**EXERCISE:**
Filter the listing below down to the lines containing the word "theory".
##### AVAILABLE RECORDS
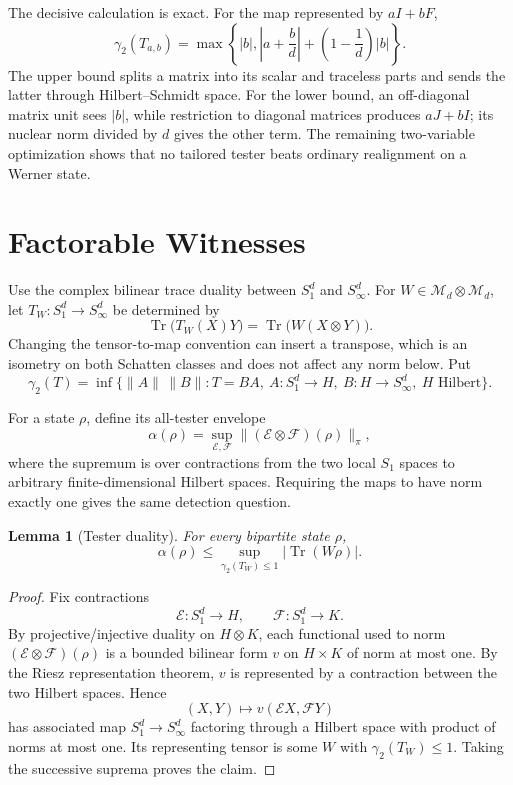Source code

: \documentclass[11pt]{amsart}
\newtheorem{lemma}{Lemma}
\newcommand{\M}{\mathcal M}
\newcommand{\Tr}{\operatorname{Tr}}
\newcommand{\gammatwo}{\gamma_2}
\begin{document}
The decisive calculation is exact.  For the map represented by $aI+bF$,
\[
 \gammatwo(T_{a,b})
 =\max\left\{|b|,
 \left|a+\frac bd\right|+\left(1-\frac1d\right)|b|\right\}.
\]
The upper bound splits a matrix into its scalar and traceless parts and sends
the latter through Hilbert--Schmidt space.  For the lower bound, an
off-diagonal matrix unit sees $|b|$, while restriction to diagonal matrices
produces $aJ+bI$; its nuclear norm divided by $d$ gives the other term.
The remaining two-variable optimization shows that no tailored tester beats
ordinary realignment on a Werner state.

\section*{Factorable Witnesses}
\par\medskip
Use the complex bilinear trace duality between $S_1^d$ and $S_\infty^d$.
For $W\in\M_d\otimes\M_d$, let $T_W:S_1^d\to S_\infty^d$ be determined by
\[
 \Tr\bigl(T_W(X)Y\bigr)=\Tr\bigl(W(X\otimes Y)\bigr).
\]
Changing the tensor-to-map convention can insert a transpose, which is an
isometry on both Schatten classes and does not affect any norm below.  Put
\[
 \gammatwo(T)=\inf\{\|A\|\,\|B\|:
 T=BA,\ A:S_1^d\to H,\ B:H\to S_\infty^d,
 \ H\text{ Hilbert}\}.
\]

For a state $\rho$, define its all-tester envelope
\[
 \alpha(\rho)=\sup_{\mathcal E,\mathcal F}
 \|(\mathcal E\otimes\mathcal F)(\rho)\|_\pi,
\]
where the supremum is over contractions from the two local $S_1$ spaces to
arbitrary finite-dimensional Hilbert spaces.  Requiring the maps to have norm
exactly one gives the same detection question.

\begin{lemma}[Tester duality]\label{lem:duality}
For every bipartite state $\rho$,
\[
 \alpha(\rho)\leq
 \sup_{\gammatwo(T_W)\leq1}|\Tr(W\rho)|.
\]
\end{lemma}

\begin{proof}
Fix contractions
\[
 \mathcal E:S_1^d\to H,\qquad \mathcal F:S_1^d\to K.
\]
By projective/injective duality on $H\otimes K$,
each functional used to norm $(\mathcal E\otimes\mathcal F)(\rho)$ is a
bounded bilinear form $v$ on $H\times K$ of norm at most one.  By the Riesz
representation theorem, $v$ is represented by a contraction between the two
Hilbert spaces.  Hence
\[
 (X,Y)\longmapsto v(\mathcal E X,\mathcal F Y)
\]
has associated map $S_1^d\to S_\infty^d$ factoring through a Hilbert space
with product of norms at most one.  Its representing tensor is some $W$ with
$\gammatwo(T_W)\leq1$.  Taking the successive suprema proves the claim.
\end{proof}
\end{document}
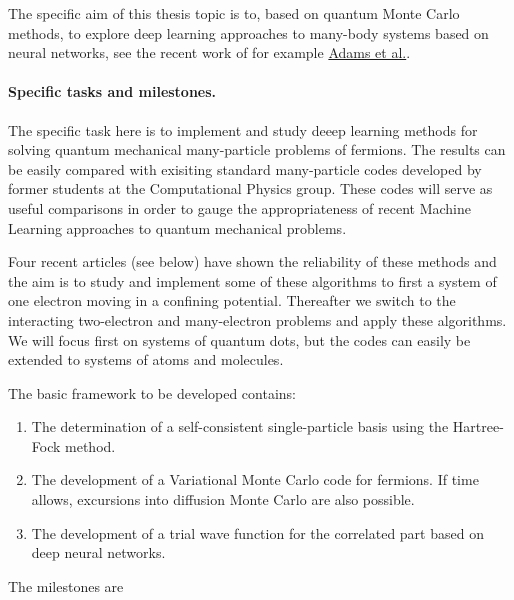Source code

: \documentclass[%
oneside,                 %
final,                   %
10pt]{article}
\begin{document}
The specific aim of this
thesis topic is to, based on quantum Monte Carlo methods, to
explore deep learning approaches to many-body systems based on neural networks, see the recent work of for example
\href{{https://arxiv.org/abs/2007.14282}}{Adams et al.}. 

\paragraph{Specific tasks and milestones.}
The specific task here is to implement and study deeep learning methods 
for solving quantum mechanical many-particle
problems of fermions. The results can  be easily compared with exisiting standard
many-particle codes developed by former students at the Computational
Physics group. These codes will serve as useful comparisons in order
to gauge the appropriateness of recent Machine Learning approaches to
quantum mechanical problems.

Four recent articles (see below) have shown the reliability of these methods and
the aim is to study and implement some of these algorithms to first a system
of one electron moving in a confining potential. Thereafter we switch
to the interacting two-electron and many-electron problems and apply
these algorithms.  We will focus first on systems of quantum dots, but the codes can easily be extended to systems of atoms and molecules.

The basic framework to be developed contains:
\begin{enumerate}
\item The determination of a self-consistent single-particle basis using the Hartree-Fock method.

\item The development of a Variational Monte Carlo code for fermions. If time allows, excursions into diffusion Monte Carlo are also possible.

\item The development of a trial wave function for the correlated part based on deep neural networks.
\end{enumerate}

\noindent
The milestones are
\end{document}
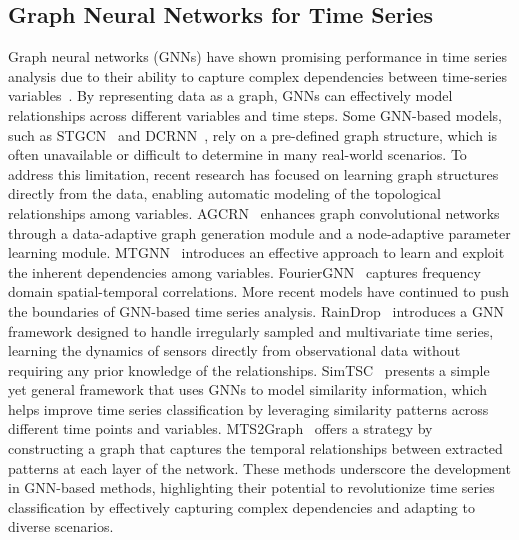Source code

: \vspace{-2.5mm}
\subsection{Graph Neural Networks for Time Series}
Graph neural networks (GNNs) have shown promising performance in time series analysis due to their ability to capture complex dependencies between time-series variables~\cite{gnn_survey_2023}. By representing data as a graph, GNNs can effectively model relationships across different variables and time steps. %
Some GNN-based models, such as STGCN~\cite{YuYZ18} and DCRNN~\cite{LiYS018}, rely on a pre-defined graph structure, which is often unavailable or difficult to determine in many real-world scenarios. To address this limitation, recent research has focused on learning graph structures directly from the data, enabling automatic modeling of the topological relationships among variables. AGCRN~\cite{Bai2020nips} enhances graph convolutional networks through a data-adaptive graph generation module and a node-adaptive parameter learning module. MTGNN~\cite{wu2020connecting} introduces an effective approach to learn and exploit the inherent dependencies among variables. FourierGNN~\cite{yi2024fouriergnn} captures frequency domain spatial-temporal correlations.
More recent models have continued to push the boundaries of GNN-based time series analysis. RainDrop~\cite{ZhangZTZ22} introduces a GNN framework designed to handle irregularly sampled and multivariate time series, learning the dynamics of sensors directly from observational data without requiring any prior knowledge of the relationships. SimTSC~\cite{ZhaLZH22} presents a simple yet general framework that uses GNNs to model similarity information, which helps improve time series classification by leveraging similarity patterns across different time points and variables. MTS2Graph~\cite{YounisHA24} offers a strategy by constructing a graph that captures the temporal relationships between extracted patterns at each layer of the network. 
These methods underscore the development in GNN-based methods, highlighting their potential to revolutionize time series classification by effectively capturing complex dependencies and adapting to diverse scenarios.

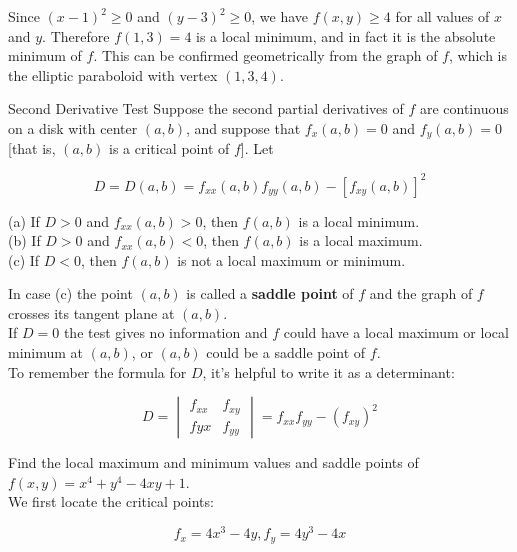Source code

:         Since $(x-1)^2 \geq 0$ and $(y-3)^2 \geq 0$, we have $f(x,y) \geq 4$ for all values of $x$ and $y$. Therefore $f(1,3) = 4$ is a local minimum, and in fact it is the absolute minimum of $f$. This can be confirmed
        geometrically from the graph of $f$, which is the elliptic paraboloid with vertex $(1,3,4)$.

        \begin{axiom}{Second Derivative Test}
            Suppose the second partial derivatives of $f$ are continuous on a disk with center $(a,b)$, and suppose that $f_x (a,b) = 0$ and $f_y (a,b) = 0$ [that is, $(a,b)$ is a critical point of $f$]. Let

            \[
                D = D(a,b) = f_{xx} (a,b) f_{yy} (a,b) - [f_{xy} (a,b)]^2
            \]

            (a) If $D > 0$ and $f_{xx} (a,b) > 0$, then $f(a,b)$ is a local minimum. \\
            (b) If $D > 0$ and $f_{xx} (a,b) < 0$, then $f(a,b)$ is a local maximum. \\
            (c) If $D < 0$, then $f(a,b)$ is not a local maximum or minimum.
        \end{axiom}

        In case (c) the point $(a,b)$ is called a \textbf{saddle point} of $f$ and the graph of $f$ crosses its tangent plane at $(a,b)$. \\

        If $D = 0$ the test gives no information and $f$ could have a local maximum or local minimum at $(a,b)$, or $(a,b)$ could be a saddle point of $f$. \\

        To remember the formula for $D$, it's helpful to write it as a determinant:

        \[
            D =
            \begin{vmatrix}
                f_{xx}  & f_{xy} \\
                f{yx}   & f_{yy}
            \end{vmatrix}
            = f_{xx} f_{yy} - \left(f_{xy}\right)^2
        \]

        \textit{} Find the local maximum and minimum values and saddle points of $f(x,y) = x^4 + y^4 - 4xy + 1$. \\

        We first locate the critical points:

        \[
            f_x = 4x^3 - 4y, f_y = 4y^3 - 4x
        \]

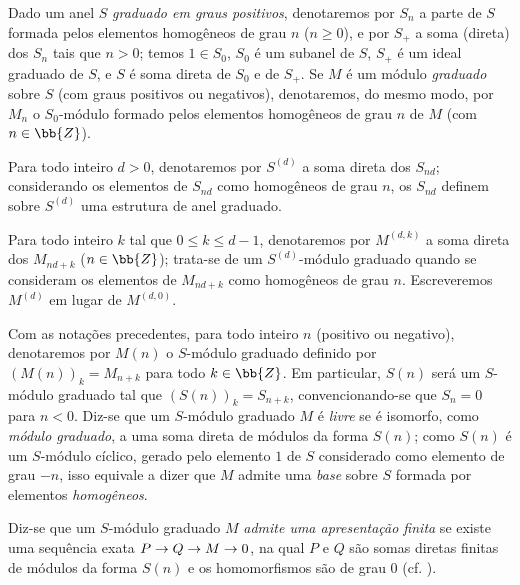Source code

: \documentclass[oneside,10pt]{amsart}
\makeatletter
\renewcommand{\leq}{\leqslant}
\renewcommand{\geq}{\geqslant}
\newcommand{\ega@arrow}[2]{\mathchoice{#1}{#2}{#2}{#2}}
\renewcommand{\to}{\ega@arrow{\longrightarrow}{\rightarrow}}
\newcommand{\oldpage}[2][]{\marginnote{\normalfont\footnotesize\textbf{#1}~|~#2}\ignorespaces}
\let\EGAOriginalLabel\label
\renewcommand{\label}[1]{\phantomsection\EGAOriginalLabel{#1}}
\makeatother
\begin{document}
\begin{notation}[2.1.1]
\label{II.2.1.1}
Dado um anel $S$ \emph{graduado em graus positivos}, denotaremos por $S_n$ a parte de $S$ formada pelos elementos homogêneos de grau $n$ ($n\geq0$), e por $S_+$ a soma (direta) dos $S_n$ tais que $n>0$; temos $1\in S_0$, $S_0$ é um subanel de $S$, $S_+$ é um ideal graduado de $S$, e $S$ é soma direta de $S_0$ e de $S_+$.
Se $M$ é um módulo \emph{graduado} sobre $S$ (com graus positivos ou negativos), denotaremos, do mesmo modo, por $M_n$ o $S_0$-módulo formado pelos elementos homogêneos de grau $n$ de $M$ (com $n\in\bb{Z}$).

Para todo inteiro $d>0$, denotaremos por $S^{(d)}$ a soma direta dos $S_{nd}$; considerando os elementos de $S_{nd}$ como homogêneos de grau $n$, os $S_{nd}$ definem sobre $S^{(d)}$ uma estrutura de anel graduado.

Para todo inteiro $k$ tal que $0\leq k\leq d-1$, denotaremos por $M^{(d,k)}$ a soma direta
\oldpage[II]{20}
dos $M_{nd+k}$ ($n\in\bb{Z}$); trata-se de um $S^{(d)}$-módulo graduado quando se consideram os elementos de $M_{nd+k}$ como homogêneos de grau $n$.
Escreveremos $M^{(d)}$ em lugar de $M^{(d,0)}$.

Com as notações precedentes, para todo inteiro $n$ (positivo ou negativo), denotaremos por $M(n)$ o $S$-módulo graduado definido por $(M(n))_k=M_{n+k}$ para todo $k\in\bb{Z}$.
Em particular, $S(n)$ será um $S$-módulo graduado tal que $(S(n))_k=S_{n+k}$, convencionando-se que $S_n=0$ para $n<0$.
Diz-se que um $S$-módulo graduado $M$ é \emph{livre} se é isomorfo, como \emph{módulo graduado}, a uma soma direta de módulos da forma $S(n)$; como $S(n)$ é um $S$-módulo cíclico, gerado pelo elemento $1$ de $S$ considerado como elemento de grau $-n$, isso equivale a dizer que $M$ admite uma \emph{base} sobre $S$ formada por elementos \emph{homogêneos}.

Diz-se que um $S$-módulo graduado $M$ \emph{admite uma apresentação finita} se existe uma sequência exata $P\to Q\to M\to0$, na qual $P$ e $Q$ são somas diretas finitas de módulos da forma $S(n)$ e os homomorfismos são de grau $0$ (cf. ).
\end{notation}
\end{document}
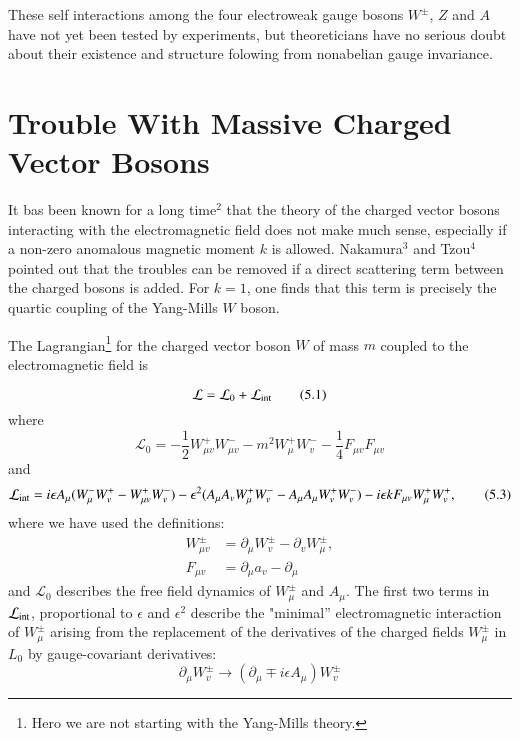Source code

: These self interactions among the four electroweak gauge bosons $W^{\pm}$, $Z$ and $A$ have not yet
been tested by experiments, but theoreticians have no serious doubt about their existence and
structure folowing from nonabelian gauge invariance. 

\section{Trouble With Massive Charged Vector Bosons}

It bas been known for a long time$^{2}$ that the theory of the charged vector bosons interacting with
the electromagnetic field does not make much sense, especially if a non-zero anomalous magnetic
moment $k$ is allowed. Nakamura$^{3}$ and Tzou$^{4}$ pointed out that the troubles can be removed if a
direct scattering term between the charged bosons is added. For $k = 1$, one finds that this term is
precisely the quartic coupling of the Yang-Mills $W$ boson. 

The Lagrangian\footnote{Hero we are not starting with the Yang-Mills theory.} for the charged vector boson $W$ of mass $m$ coupled to the electromagnetic field is 

\begin{equation*}
\mathcal{L} = \mathcal{L}_{0} + \mathcal{L}_{\rm int}\tag{5.1}
\end{equation*}
where
\begin{equation*}
\mathcal{L}_{0} = -\frac{1}{2} W^{+}_{\mu v}W^{-}_{\mu v} - m^{2}W^{+}_{\mu}W^{-}_{v}-\frac{1}{4}F_{\mu v}F_{\mu v}\tag{5.2}
\end{equation*}
and
{\fontsize{8}{10}\selectfont\begin{equation*}
\mathcal{L}_{\rm int} = i \epsilon A_{\mu} (W^{-}_{\mu} W^{+}_{v}-W^{+}_{\mu v}W^{-}_{v})-\epsilon^{2}(A_{\mu} A_{v} W^{+}_{\mu} W^{-}_{v}- A_{\mu}A_{\mu}W^{+}_{v} W^{-}_{v})-i \epsilon k F_{\mu v} W^{+}_{\mu} W^{+}_{v},\tag{5.3}
\end{equation*}}
where we have used the definitions: 
\begin{align*}
W^{\pm}_{\mu v} &= \partial_{\mu} W^{\pm}_{v}-\partial_{v}W^{\pm}_{\mu},\\
F_{\mu v} &= \partial_{\mu}a_{v}-\partial_{\mu}
\end{align*}
and $\mathcal{L}_{0}$ describes the free field dynamics of $W^{\pm}_{\mu}$ and $A_{\mu}$. The first two terms in 
$\mathcal{L}_{\rm int}$, proportional to
$\epsilon$ and $\epsilon^{2}$ describe the "minimal” electromagnetic interaction of $W^{\pm}_{\mu}$ arising from the replacement of
the derivatives of the charged fields $W^{\pm}_{\mu}$ in $L_{0}$ by gauge-covariant derivatives: 
$$
\partial_{\mu} W^{\pm}_{v}\rightarrow (\partial_{\mu} \mp i \epsilon A_{\mu})W^{\pm}_{v}
$$

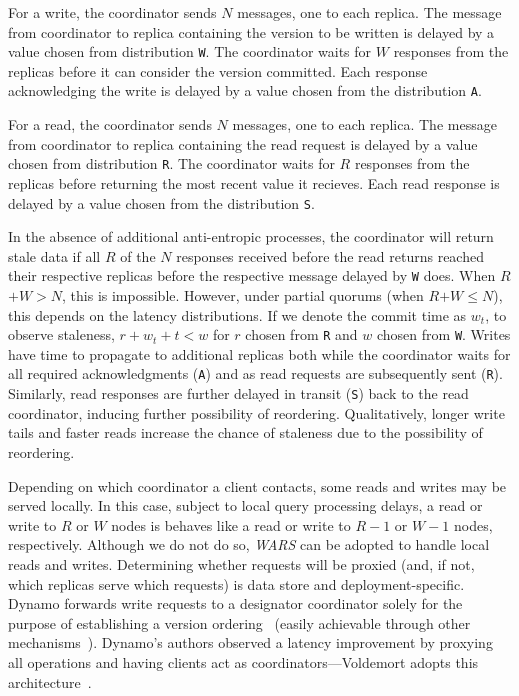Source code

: \documentclass{vldb}
\begin{document}
For a write, the coordinator sends $N$ messages, one to each
replica. The message from coordinator to replica containing the
version to be written is delayed by a value chosen from distribution
\texttt{W}.  The coordinator waits for $W$ responses from the replicas
before it can consider the version committed.  Each response
acknowledging the write is delayed by a value chosen from the
distribution \texttt{A}.

For a read, the coordinator sends $N$ messages, one to each replica.
The message from coordinator to replica containing the read request is
delayed by a value chosen from distribution \texttt{R}.  The
coordinator waits for $R$ responses from the replicas before returning
the most recent value it recieves.  Each read response is delayed by a
value chosen from the distribution \texttt{S}.

In the absence of additional anti-entropic processes, the coordinator
will return stale data if all $R$ of the $N$ responses received before
the read returns reached their respective replicas before the
respective message delayed by \texttt{W} does.  When $R$$+$$W$$>$$N$,
this is impossible.  However, under partial quorums (when
$R$$+$$W$$\leq$$N$), this depends on the latency distributions.  If we
denote the commit time as $w_t$, to observe staleness, $r+w_t+t< w$ for
$r$ chosen from \texttt{R} and $w$ chosen from \texttt{W}.  Writes
have time to propagate to additional replicas both while the
coordinator waits for all required acknowledgments (\texttt{A}) and as
read requests are subsequently sent (\texttt{R}).  Similarly, read
responses are further delayed in transit (\texttt{S}) back to the read
coordinator, inducing further possibility of reordering.
Qualitatively, longer write tails and faster reads increase the chance
of staleness due to the possibility of reordering.

Depending on which coordinator a client contacts, some reads and
writes may be served locally.  In this case, subject to local query
processing delays, a read or write to $R$ or $W$ nodes is behaves like
a read or write to $R-1$ or $W-1$ nodes, respectively.  Although we do
not do so, \textit{WARS} can be adopted to handle local reads and
writes.  Determining whether requests will be proxied (and, if not,
which replicas serve which requests) is data store and
deployment-specific.  Dynamo forwards write requests to a designator
coordinator solely for the purpose of establishing a version
ordering~\cite[Section 6.4]{dynamo} (easily achievable through other
mechanisms~\cite{zookeeper}).  Dynamo's authors observed a latency
improvement by proxying all operations and having clients act as
coordinators---Voldemort adopts this architecture~\cite{voldemortclient}.
\end{document}
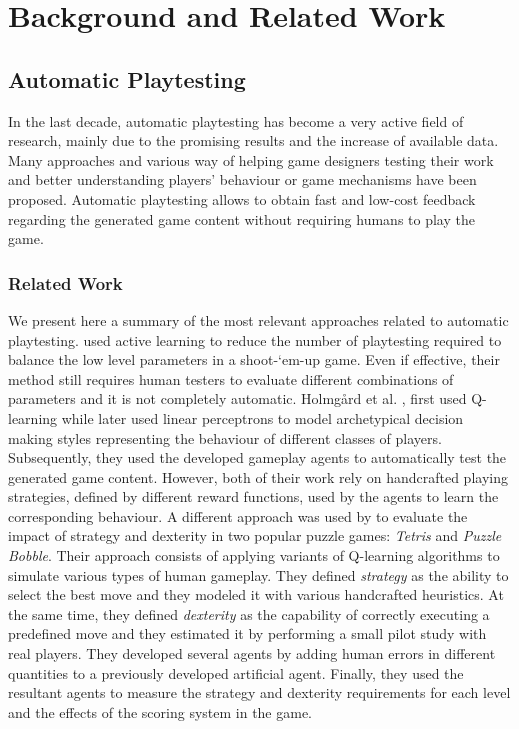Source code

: \chapter{Background and Related Work}
\label{chap:background}
\section{Automatic Playtesting}
In the last decade, automatic playtesting has become a very active field of research, mainly due to the promising results and the increase of available data. Many approaches and various way of helping game designers testing their work and better understanding players' behaviour or game mechanisms have been proposed. Automatic playtesting allows to obtain fast and low-cost feedback regarding the generated game content without requiring humans to play the game. 

\subsection{Related Work} \label{Automatic Playtesting Related Work}
We present here a summary of the most relevant approaches related to automatic playtesting. \textcite{zook_automatic_2014} used active learning to reduce the number of playtesting required to balance the low level parameters in a shoot-‘em-up game. Even if effective, their method still requires human testers to evaluate different combinations of parameters and it is not completely automatic. Holmgård et al. \cite{holmgard_evolving_2014}, first used Q-learning while later \cite{holmgard_evolving_2016} used linear perceptrons  to model archetypical decision making styles representing the behaviour of different classes of players. Subsequently, they used the developed gameplay agents to automatically test the generated game content. However, both of their work rely on handcrafted playing strategies, defined by different reward functions, used by the agents to learn the corresponding behaviour. A different approach was used by \textcite{isaksen_simulating_2017} to evaluate the impact of strategy and dexterity in two popular puzzle games: \textit{Tetris} and \textit{Puzzle Bobble}. Their approach consists of applying variants of Q-learning algorithms to simulate various types of human gameplay. They defined \textit{strategy} as the ability to select the best move and they modeled it with various handcrafted heuristics. At the same time, they defined \textit{dexterity} as the capability of correctly executing a predefined move and they estimated it by performing a small pilot study with real players. They developed several agents by adding human errors in different quantities to a previously developed artificial agent. Finally, they used the resultant agents to measure the strategy and dexterity requirements for each level and the effects of the scoring system in the game.  

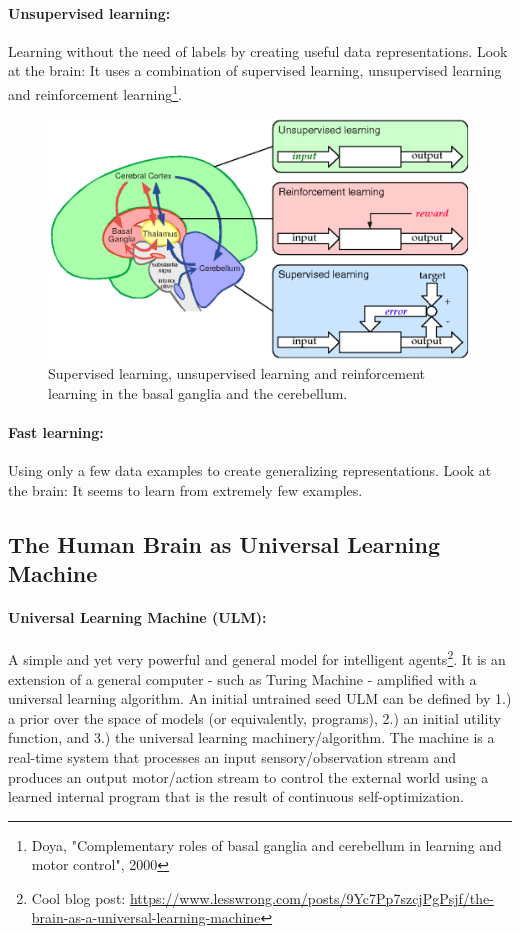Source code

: \documentclass[main]{subfiles}
\begin{document}
\paragraph{Unsupervised learning:}
Learning without the need of labels by creating useful data representations. Look at the brain: It uses a combination of supervised learning, unsupervised learning and reinforcement learning\footnote{Doya, "Complementary roles of basal ganglia and cerebellum in learning and motor control", 2000}.
\begin{figure}[h]
    \centering
    \includegraphics[width=0.5\linewidth]{01_Introduction/figures/basalandcerebellum.png}
    \caption{Supervised learning, unsupervised learning and reinforcement learning in the basal ganglia and the cerebellum.}
    \label{fig:basalandcerebellum}
\end{figure}


\paragraph{Fast learning:} 
Using only a few data examples to create generalizing representations. Look at the brain: It seems to learn from extremely few examples.

\subsection{The Human Brain as Universal Learning Machine}

\paragraph{Universal Learning Machine (ULM):} A simple and yet very powerful and general model for intelligent agents\footnote{Cool blog post: \url{https://www.lesswrong.com/posts/9Yc7Pp7szcjPgPsjf/the-brain-as-a-universal-learning-machine}}. It is an extension of a general computer - such as Turing Machine - amplified with a universal learning algorithm. An initial untrained seed ULM can be defined by 1.) a prior over the space of models (or equivalently, programs), 2.) an initial utility function, and 3.) the universal learning machinery/algorithm.  The machine is a real-time system that processes an input sensory/observation stream and produces an output motor/action stream to control the external world using a learned internal program that is the result of continuous self-optimization. 
\end{document}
##########
**RESULT OF THE TASK:**
It bas been known for a long time$^{2}$ that the theory of the charged vector bosons interacting with
The Lagrangian\footnote{Hero we are not starting with the Yang-Mills theory.} for the charged vector boson $W$ of mass $m$ coupled to the electromagnetic field is 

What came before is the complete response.